Only the lines from the start of the material through the line containing "1. Może to być" are to be extracted, exactly as they appear.

▸ **AVAILABLE DATA**:
++++++++

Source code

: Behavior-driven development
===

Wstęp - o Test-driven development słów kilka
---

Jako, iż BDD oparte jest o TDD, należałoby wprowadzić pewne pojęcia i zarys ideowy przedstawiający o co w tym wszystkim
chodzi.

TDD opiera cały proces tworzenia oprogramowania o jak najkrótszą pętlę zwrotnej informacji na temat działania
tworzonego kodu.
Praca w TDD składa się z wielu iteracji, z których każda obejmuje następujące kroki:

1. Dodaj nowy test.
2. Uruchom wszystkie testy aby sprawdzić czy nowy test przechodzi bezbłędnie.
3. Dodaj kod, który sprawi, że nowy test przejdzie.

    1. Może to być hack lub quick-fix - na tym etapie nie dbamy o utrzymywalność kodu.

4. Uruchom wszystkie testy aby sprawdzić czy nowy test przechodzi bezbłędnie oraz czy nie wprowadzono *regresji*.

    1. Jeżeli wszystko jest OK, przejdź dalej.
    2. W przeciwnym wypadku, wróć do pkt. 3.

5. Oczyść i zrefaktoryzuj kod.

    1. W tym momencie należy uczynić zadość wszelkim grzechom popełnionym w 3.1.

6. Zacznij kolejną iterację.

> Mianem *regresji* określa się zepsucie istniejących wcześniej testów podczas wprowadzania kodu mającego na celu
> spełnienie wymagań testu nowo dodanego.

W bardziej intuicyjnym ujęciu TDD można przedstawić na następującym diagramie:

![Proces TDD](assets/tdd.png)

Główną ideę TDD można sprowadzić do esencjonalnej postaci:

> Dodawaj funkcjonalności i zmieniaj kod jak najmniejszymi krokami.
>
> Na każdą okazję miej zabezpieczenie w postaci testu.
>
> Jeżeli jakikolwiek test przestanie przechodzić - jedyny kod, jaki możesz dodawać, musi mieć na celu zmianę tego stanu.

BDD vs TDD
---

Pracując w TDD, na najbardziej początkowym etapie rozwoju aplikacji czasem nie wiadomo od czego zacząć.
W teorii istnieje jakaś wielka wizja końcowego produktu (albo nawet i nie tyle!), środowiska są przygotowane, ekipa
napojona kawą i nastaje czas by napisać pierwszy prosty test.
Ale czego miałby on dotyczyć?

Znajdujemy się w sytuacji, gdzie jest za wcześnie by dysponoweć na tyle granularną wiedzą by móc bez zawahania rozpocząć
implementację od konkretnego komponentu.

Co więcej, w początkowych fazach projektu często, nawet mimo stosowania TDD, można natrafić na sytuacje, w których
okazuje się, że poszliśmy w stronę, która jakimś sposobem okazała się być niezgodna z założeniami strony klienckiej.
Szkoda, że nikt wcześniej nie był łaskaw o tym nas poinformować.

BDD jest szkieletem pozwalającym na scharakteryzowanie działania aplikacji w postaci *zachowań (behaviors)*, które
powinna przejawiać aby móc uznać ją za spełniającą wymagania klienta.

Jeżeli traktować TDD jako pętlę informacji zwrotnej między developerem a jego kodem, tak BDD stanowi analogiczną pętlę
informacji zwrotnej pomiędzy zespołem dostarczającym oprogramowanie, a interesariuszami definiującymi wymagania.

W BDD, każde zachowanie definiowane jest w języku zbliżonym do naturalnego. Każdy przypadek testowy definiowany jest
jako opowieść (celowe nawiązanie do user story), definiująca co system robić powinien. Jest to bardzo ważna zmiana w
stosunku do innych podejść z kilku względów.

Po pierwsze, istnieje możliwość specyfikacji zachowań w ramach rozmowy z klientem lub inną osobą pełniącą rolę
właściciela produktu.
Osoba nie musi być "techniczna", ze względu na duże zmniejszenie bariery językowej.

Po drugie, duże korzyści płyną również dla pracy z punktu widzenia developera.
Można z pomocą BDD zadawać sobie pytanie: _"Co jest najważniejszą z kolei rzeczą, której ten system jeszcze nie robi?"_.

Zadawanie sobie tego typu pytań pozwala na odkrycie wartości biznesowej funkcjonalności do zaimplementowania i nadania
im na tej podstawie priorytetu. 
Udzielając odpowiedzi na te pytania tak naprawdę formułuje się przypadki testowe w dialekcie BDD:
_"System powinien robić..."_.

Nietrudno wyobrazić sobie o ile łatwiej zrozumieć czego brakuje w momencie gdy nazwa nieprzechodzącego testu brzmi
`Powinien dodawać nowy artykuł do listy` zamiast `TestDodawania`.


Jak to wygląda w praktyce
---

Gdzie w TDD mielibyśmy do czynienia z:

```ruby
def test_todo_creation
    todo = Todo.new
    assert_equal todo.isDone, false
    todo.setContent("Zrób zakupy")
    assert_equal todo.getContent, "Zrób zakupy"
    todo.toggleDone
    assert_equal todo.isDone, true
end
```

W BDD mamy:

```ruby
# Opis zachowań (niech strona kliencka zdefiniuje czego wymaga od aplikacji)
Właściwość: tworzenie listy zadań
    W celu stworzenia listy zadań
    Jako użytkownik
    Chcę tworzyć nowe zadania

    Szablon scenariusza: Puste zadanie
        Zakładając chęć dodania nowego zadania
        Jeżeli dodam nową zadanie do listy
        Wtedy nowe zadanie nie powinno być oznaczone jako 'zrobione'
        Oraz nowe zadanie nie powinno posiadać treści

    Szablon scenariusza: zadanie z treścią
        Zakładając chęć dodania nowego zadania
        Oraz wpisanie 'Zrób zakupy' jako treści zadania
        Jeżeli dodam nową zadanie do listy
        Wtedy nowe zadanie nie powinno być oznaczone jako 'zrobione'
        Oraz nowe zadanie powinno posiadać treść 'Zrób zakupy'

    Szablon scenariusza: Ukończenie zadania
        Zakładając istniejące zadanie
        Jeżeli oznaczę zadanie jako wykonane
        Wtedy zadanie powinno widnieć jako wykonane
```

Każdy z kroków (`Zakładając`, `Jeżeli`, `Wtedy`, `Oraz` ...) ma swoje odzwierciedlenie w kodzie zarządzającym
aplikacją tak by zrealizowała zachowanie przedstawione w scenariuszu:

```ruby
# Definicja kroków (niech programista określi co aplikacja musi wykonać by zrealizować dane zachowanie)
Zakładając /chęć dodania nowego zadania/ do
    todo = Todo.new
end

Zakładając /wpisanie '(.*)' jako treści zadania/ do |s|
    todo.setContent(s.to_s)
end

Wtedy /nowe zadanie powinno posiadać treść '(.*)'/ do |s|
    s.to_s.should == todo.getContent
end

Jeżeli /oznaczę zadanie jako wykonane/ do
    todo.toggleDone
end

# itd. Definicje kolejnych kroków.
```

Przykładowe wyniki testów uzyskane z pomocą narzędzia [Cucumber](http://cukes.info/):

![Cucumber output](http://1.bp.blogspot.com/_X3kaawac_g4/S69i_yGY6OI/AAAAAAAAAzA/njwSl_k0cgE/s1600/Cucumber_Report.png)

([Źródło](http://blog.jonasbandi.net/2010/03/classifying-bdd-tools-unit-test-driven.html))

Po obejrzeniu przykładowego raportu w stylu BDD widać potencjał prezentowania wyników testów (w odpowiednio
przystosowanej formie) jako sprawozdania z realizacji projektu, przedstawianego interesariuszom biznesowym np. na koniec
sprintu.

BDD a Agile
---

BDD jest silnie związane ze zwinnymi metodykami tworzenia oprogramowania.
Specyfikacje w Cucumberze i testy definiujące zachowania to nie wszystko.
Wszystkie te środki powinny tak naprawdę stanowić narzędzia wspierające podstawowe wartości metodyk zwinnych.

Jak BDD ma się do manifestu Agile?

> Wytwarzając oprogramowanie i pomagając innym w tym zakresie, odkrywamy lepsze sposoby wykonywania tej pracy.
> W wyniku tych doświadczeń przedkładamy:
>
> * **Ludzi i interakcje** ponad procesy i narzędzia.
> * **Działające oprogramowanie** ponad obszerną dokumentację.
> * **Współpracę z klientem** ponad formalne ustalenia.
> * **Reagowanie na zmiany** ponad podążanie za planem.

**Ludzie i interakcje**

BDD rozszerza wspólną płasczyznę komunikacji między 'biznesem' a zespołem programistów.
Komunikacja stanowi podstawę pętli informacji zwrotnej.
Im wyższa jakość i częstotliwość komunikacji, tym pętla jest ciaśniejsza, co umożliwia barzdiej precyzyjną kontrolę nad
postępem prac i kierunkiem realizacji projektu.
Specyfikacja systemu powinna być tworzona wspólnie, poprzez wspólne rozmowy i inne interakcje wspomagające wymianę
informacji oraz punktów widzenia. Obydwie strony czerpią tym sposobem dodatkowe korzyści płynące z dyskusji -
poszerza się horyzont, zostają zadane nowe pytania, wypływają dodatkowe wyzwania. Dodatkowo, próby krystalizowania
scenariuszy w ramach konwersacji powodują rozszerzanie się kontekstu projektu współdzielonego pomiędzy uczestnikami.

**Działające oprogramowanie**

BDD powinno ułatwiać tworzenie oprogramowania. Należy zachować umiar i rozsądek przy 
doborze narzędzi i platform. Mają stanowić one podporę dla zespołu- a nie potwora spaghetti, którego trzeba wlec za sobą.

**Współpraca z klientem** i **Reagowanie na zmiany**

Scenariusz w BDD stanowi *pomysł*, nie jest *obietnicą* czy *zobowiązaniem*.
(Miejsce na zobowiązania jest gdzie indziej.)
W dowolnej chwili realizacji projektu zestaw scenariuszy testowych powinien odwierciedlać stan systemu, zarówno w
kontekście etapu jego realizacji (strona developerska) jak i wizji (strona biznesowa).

++++++++

▸ **SOLUTION BELOW**:
Source code

: Behavior-driven development
===

Wstęp - o Test-driven development słów kilka
---

Jako, iż BDD oparte jest o TDD, należałoby wprowadzić pewne pojęcia i zarys ideowy przedstawiający o co w tym wszystkim
chodzi.

TDD opiera cały proces tworzenia oprogramowania o jak najkrótszą pętlę zwrotnej informacji na temat działania
tworzonego kodu.
Praca w TDD składa się z wielu iteracji, z których każda obejmuje następujące kroki:

1. Dodaj nowy test.
2. Uruchom wszystkie testy aby sprawdzić czy nowy test przechodzi bezbłędnie.
3. Dodaj kod, który sprawi, że nowy test przejdzie.

    1. Może to być hack lub quick-fix - na tym etapie nie dbamy o utrzymywalność kodu.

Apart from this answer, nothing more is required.